Greg Turner was a key member of the 1984 Auburn Tigers, the first team in school history to make the NCAA Tournament. He played alongside future NBA stars Charles Barkley and Chuck Person.The NCAA Division I Men’s Basketball Championship tips off next week with the first round of game action. Millions of eyes will be glued to their television sets, hoping their bracket champion is crowned the ultimate victor on April 2 in San Antonio.
In the lead up to tournament time, millions of viewers tune in to ESPN Classic for reruns of some of the most memorable games in NCAA Tournament history: Christian Laettner’s heroics in the 1992 East Regional Final; Jim Valvano and N.C. State’s 1983 NCAA Championship; George Mason’s unexpected trip to the Final Four in 2004; Kris Jenkins’s 2016 buzzer-beater to lift Villanova over North Carolina; and many others.
One game, though, will be of particular interest to AAU Assistant Director of Basketball Greg Turner.

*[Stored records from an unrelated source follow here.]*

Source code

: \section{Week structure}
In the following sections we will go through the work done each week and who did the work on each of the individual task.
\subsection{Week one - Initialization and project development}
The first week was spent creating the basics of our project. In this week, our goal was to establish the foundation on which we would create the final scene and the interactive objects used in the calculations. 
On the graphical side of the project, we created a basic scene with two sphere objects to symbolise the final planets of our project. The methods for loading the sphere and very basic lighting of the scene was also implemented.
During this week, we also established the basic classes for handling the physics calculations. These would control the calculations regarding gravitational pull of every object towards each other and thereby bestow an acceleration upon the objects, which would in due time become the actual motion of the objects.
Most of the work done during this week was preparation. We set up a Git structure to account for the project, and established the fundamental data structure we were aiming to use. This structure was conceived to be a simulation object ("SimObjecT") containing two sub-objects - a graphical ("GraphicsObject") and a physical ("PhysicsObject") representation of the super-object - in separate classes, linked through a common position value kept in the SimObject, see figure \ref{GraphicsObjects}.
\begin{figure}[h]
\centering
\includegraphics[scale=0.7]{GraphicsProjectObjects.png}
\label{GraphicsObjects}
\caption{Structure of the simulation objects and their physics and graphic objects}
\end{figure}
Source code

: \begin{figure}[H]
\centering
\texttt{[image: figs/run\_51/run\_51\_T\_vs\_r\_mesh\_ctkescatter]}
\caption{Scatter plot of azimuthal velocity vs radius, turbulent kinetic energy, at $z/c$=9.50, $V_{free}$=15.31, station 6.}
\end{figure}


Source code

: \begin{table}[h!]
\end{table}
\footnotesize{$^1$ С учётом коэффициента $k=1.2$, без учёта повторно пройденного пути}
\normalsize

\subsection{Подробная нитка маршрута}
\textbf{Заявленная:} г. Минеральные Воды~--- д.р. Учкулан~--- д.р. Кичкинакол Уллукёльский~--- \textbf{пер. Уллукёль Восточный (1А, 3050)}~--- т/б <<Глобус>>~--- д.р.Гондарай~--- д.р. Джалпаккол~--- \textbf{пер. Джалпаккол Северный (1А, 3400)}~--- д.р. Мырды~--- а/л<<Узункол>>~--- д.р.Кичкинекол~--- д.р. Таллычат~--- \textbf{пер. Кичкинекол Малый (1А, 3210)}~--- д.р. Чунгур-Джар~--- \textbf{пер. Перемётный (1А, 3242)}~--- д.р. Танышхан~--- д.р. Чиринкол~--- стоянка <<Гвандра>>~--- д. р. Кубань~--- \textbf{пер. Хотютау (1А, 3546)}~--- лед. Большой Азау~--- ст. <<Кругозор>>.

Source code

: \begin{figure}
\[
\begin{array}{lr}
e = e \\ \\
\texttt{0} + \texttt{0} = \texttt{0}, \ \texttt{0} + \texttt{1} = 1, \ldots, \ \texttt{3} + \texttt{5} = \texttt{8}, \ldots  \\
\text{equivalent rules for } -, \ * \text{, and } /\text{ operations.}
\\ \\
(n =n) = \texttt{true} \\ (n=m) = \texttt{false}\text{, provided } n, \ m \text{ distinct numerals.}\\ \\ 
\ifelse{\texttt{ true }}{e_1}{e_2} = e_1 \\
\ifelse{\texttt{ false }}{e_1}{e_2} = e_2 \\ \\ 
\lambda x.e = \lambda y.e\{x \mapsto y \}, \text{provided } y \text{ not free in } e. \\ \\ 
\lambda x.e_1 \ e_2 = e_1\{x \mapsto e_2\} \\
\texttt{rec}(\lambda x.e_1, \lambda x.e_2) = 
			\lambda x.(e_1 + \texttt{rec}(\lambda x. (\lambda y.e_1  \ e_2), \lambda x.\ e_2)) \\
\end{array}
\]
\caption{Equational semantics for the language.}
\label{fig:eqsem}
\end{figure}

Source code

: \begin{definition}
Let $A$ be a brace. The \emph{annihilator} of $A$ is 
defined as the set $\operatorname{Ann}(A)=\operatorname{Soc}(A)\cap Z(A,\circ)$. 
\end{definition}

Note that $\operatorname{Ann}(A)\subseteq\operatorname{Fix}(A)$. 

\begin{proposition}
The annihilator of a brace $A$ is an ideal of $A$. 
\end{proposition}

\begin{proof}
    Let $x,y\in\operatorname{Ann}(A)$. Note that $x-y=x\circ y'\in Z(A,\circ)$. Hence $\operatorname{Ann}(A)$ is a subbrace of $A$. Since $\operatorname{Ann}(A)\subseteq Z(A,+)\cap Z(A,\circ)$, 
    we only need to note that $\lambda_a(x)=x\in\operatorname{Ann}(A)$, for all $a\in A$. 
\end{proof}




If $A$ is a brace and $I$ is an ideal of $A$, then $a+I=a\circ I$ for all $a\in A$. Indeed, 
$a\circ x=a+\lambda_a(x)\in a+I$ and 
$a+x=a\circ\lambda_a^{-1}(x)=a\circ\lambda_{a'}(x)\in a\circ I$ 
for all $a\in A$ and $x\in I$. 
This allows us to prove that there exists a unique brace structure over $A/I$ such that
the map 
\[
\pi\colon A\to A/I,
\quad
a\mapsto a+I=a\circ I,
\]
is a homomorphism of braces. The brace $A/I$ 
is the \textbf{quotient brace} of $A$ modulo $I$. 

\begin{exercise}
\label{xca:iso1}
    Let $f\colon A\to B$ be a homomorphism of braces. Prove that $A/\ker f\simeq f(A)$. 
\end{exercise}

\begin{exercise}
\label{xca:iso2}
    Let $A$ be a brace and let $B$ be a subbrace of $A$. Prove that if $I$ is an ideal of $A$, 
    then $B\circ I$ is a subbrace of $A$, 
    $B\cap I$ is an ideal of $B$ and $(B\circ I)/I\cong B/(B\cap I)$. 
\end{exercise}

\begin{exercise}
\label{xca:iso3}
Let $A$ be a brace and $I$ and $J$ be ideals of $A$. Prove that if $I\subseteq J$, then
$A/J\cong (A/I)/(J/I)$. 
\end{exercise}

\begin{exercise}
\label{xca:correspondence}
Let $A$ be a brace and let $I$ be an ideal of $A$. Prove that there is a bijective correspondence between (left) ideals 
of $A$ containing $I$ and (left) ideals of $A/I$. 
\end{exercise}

“Every year I get a text or a call from someone saying they saw me on TV,” Turner said. “And every time I watch it, I think the outcome is going to be different.”
It was 1984. Coach Sonny Smith had led the Auburn Tigers to their first-ever NCAA Tournament berth. Led by co-captain Turner and future NBA stars Chuck Person and Charles Barkley, the Tigers entered the tournament 20-10 and were coming off a buzzer-beater loss to Kentucky in the SEC Tournament Championship.

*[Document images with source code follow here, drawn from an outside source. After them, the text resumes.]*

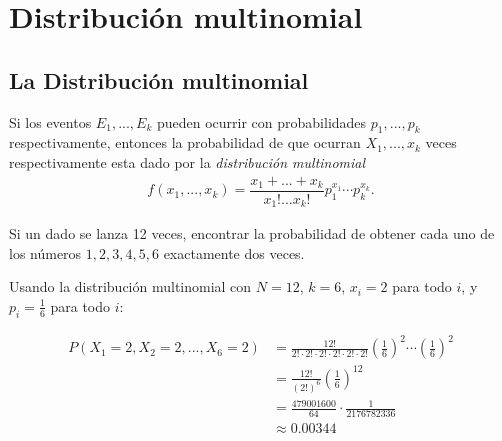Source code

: \section{Distribución multinomial}
\subsection{La Distribución multinomial}

 Si los eventos $E_{1},...,E_{k}$ pueden ocurrir con probabilidades $p_{1},...,p_{k}$ respectivamente, entonces la probabilidad de que ocurran $X_{1},...,x_{k}$ veces respectivamente esta dado por la \emph{distribución multinomial}
 \begin{align}
  \label{eq:2.10.8}
  f\left( x_{1},...,x_{k} \right)=
  \dfrac{x_{1}+...+x_{k}}{x_{1}!...x_{k}!}p_{1}^{x_{1}}\cdots p_{k}^{x_{k}}.
 \end{align}



 \begin{ejemplo}
  \label{exmp:2.10.6}
Si un dado se lanza 12 veces, encontrar la probabilidad de obtener cada uno de los números $1,2,3,4,5,6$ exactamente dos veces.
 \end{ejemplo}

\begin{solucion}
	Usando la distribución multinomial con $N=12$, $k=6$, $x_i = 2$ para todo $i$, y $p_i = \frac{1}{6}$ para todo $i$:

	\begin{align}
		P(X_1=2, X_2=2, ..., X_6=2) &= \frac{12!}{2! \cdot 2! \cdot 2! \cdot 2! \cdot 2! \cdot 2!} \left(\frac{1}{6}\right)^2 \cdots \left(\frac{1}{6}\right)^2 \\
		&= \frac{12!}{(2!)^6} \left(\frac{1}{6}\right)^{12} \\
		&= \frac{479001600}{64} \cdot \frac{1}{2176782336} \\
		&\approx 0.00344
	\end{align}
\end{solucion}

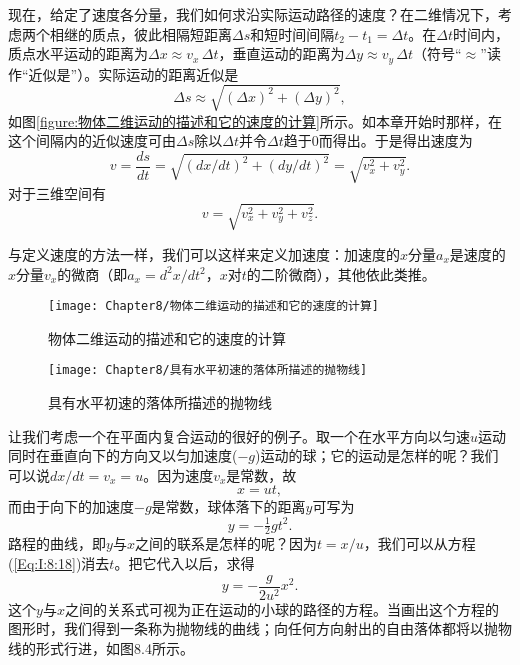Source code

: 现在，给定了速度各分量，我们如何求沿实际运动路径的速度？在二维情况下，考虑两个相继的质点，彼此相隔短距离$\Delta s$和短时间间隔$t_2-t_1=\Delta t$。在$\Delta t$时间内，质点水平运动的距离为$\Delta x\approx v_x\,\Delta t$，垂直运动的距离为$\Delta y\approx v_y\,\Delta t$（符号“$\approx$”读作“近似是”）。实际运动的距离近似是
\begin{equation}
\label{Eq:I:8:14}
\Delta s\approx\sqrt{(\Delta x)^2+(\Delta y)^2},
\end{equation}
如图\ref{figure:物体二维运动的描述和它的速度的计算}所示。如本章开始时那样，在这个间隔内的近似速度可由$\Delta s$除以$\Delta t$并令$\Delta t$趋于0而得出。于是得出速度为
\begin{equation}
\label{Eq:I:8:15}
v=\frac{ds}{dt}=\sqrt{(dx/dt)^2+(dy/dt)^2}=\sqrt{v_x^2+v_y^2}.
\end{equation}
对于三维空间有
\begin{equation}
\label{Eq:I:8:16}
v=\sqrt{v_x^2+v_y^2+v_z^2}.
\end{equation}

与定义速度的方法一样，我们可以这样来定义加速度：加速度的$x$分量$a_x$是速度的$x$分量$v_x$的微商（即$a_x=d^2x/dt^2$，$x$对$t$的二阶微商），其他依此类推。

\begin{figure}[htbp]
    \centering
    \begin{minipage}[t]{0.45\textwidth}
        \centering
        \texttt{[image: Chapter8/物体二维运动的描述和它的速度的计算]}
        \caption{物体二维运动的描述和它的速度的计算}
        \label{figure:物体二维运动的描述和它的速度的计算}
    \end{minipage}
    \begin{minipage}[t]{0.45\textwidth}
        \centering
        \texttt{[image: Chapter8/具有水平初速的落体所描述的抛物线]}    
        \caption{具有水平初速的落体所描述的抛物线}
        \label{figure:具有水平初速的落体所描述的抛物线}
    \end{minipage}
\end{figure}

让我们考虑一个在平面内复合运动的很好的例子。取一个在水平方向以匀速$u$运动同时在垂直向下的方向又以匀加速度($-g$)运动的球；它的运动是怎样的呢？我们可以说$dx/dt=v_x=u$。因为速度$v_x$是常数，故
\begin{equation}
\label{Eq:I:8:17}
x=ut,
\end{equation}
而由于向下的加速度$-g$是常数，球体落下的距离$y$可写为
\begin{equation}
\label{Eq:I:8:18}
y=-\tfrac{1}{2}gt^2.
\end{equation}
路程的曲线，即$y$与$x$之间的联系是怎样的呢？因为$t=x/u$，我们可以从方程(\ref{Eq:I:8:18})消去$t$。把它代入以后，求得
\begin{equation}
    \label{Eq:I:8:19}
    y=-\frac{g}{2u^2}x^2.
\end{equation}
这个$y$与$x$之间的关系式可视为正在运动的小球的路径的方程。当画出这个方程的图形时，我们得到一条称为抛物线的曲线；向任何方向射出的自由落体都将以抛物线的形式行进，如图8.4所示。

A five-seed in the East, Auburn was a heavy favorite against the 12-seed Richmond Spiders in Charlotte, N.C.
“We were a higher seed but, really, we had no clue going in to that game,” Turner said. “There was no Selection Sunday or any of the media spectacle you see today. We just showed up and played.”
Johnny Newman, Bill Flye and the Spiders ripped off a 39-point first half to jump out to a 17-point lead over the Tigers. But the Tigers clawed back – Barkley turned in a monster performance with 23 points and 17 rebounds while Turner, a 6-feet-7-inch senior, posted 12 points, good for second high honor on the team in the loss.

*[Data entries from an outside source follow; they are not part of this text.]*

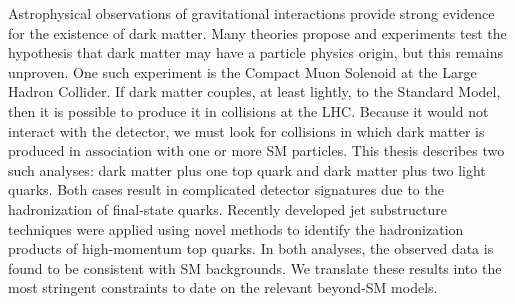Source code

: % 
% 
%

Astrophysical observations of gravitational interactions provide strong evidence for the existence of dark matter. 
Many theories propose and experiments test the hypothesis that dark matter may have a particle physics origin, but this remains unproven. 
One such experiment is the Compact Muon Solenoid at the Large Hadron Collider. 
If dark matter couples, at least lightly, to the Standard Model, then it is possible to produce it in collisions at the LHC.
Because it would not interact with the detector, we must look for collisions in which dark matter is produced in association with one or more SM particles. 
This thesis describes two such analyses: dark matter plus one top quark and dark matter plus two light quarks.
Both cases result in complicated detector signatures due to the hadronization of final-state quarks. 
Recently developed jet substructure techniques were applied using novel methods to identify the hadronization products of high-momentum top quarks.
In both analyses, the observed data is found to be consistent with SM backgrounds.
We translate these results into the most stringent constraints to date on the relevant beyond-SM models.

All told, the deficit was too much to overcome. Auburn fell just short and lost by one point, failing to advance in their first taste of March Madness.
“All we had to do was throw the ball up to Charles [Barkley],” Turned said. “I don’t know why we didn’t just do that.”
It was a heartbreaking defeat in what would be Turner’s last collegiate game – and Barkley’s, too, for the matter. He was drafted in the ninth round by the Sacramento Kings and spent time playing professionally in Argentina and Australia. He has gone on to enjoy a successful career in sports management with two Division I conference offices, the NCAA, iHoops and now the AAU.
Still, the anguish of what might have been had they just fed Barkley against Richmond still exists. As does the torment of Kenny Walker’s buzzer-beater that bounced in at the SEC Championship.
For now, though, Turner reflects on his Auburn basketball career – and that heartbreaking defeat – rather fondly: “At first, I think we all kind of thought ‘We struggled for four years for this?’ Then you look back at your body of work and think maybe, even for just a moment in time, you changed the way a program was viewed, especially for future basketball athletes. Auburn has been and always will be a football school, but maybe it was a basketball school in that moment.”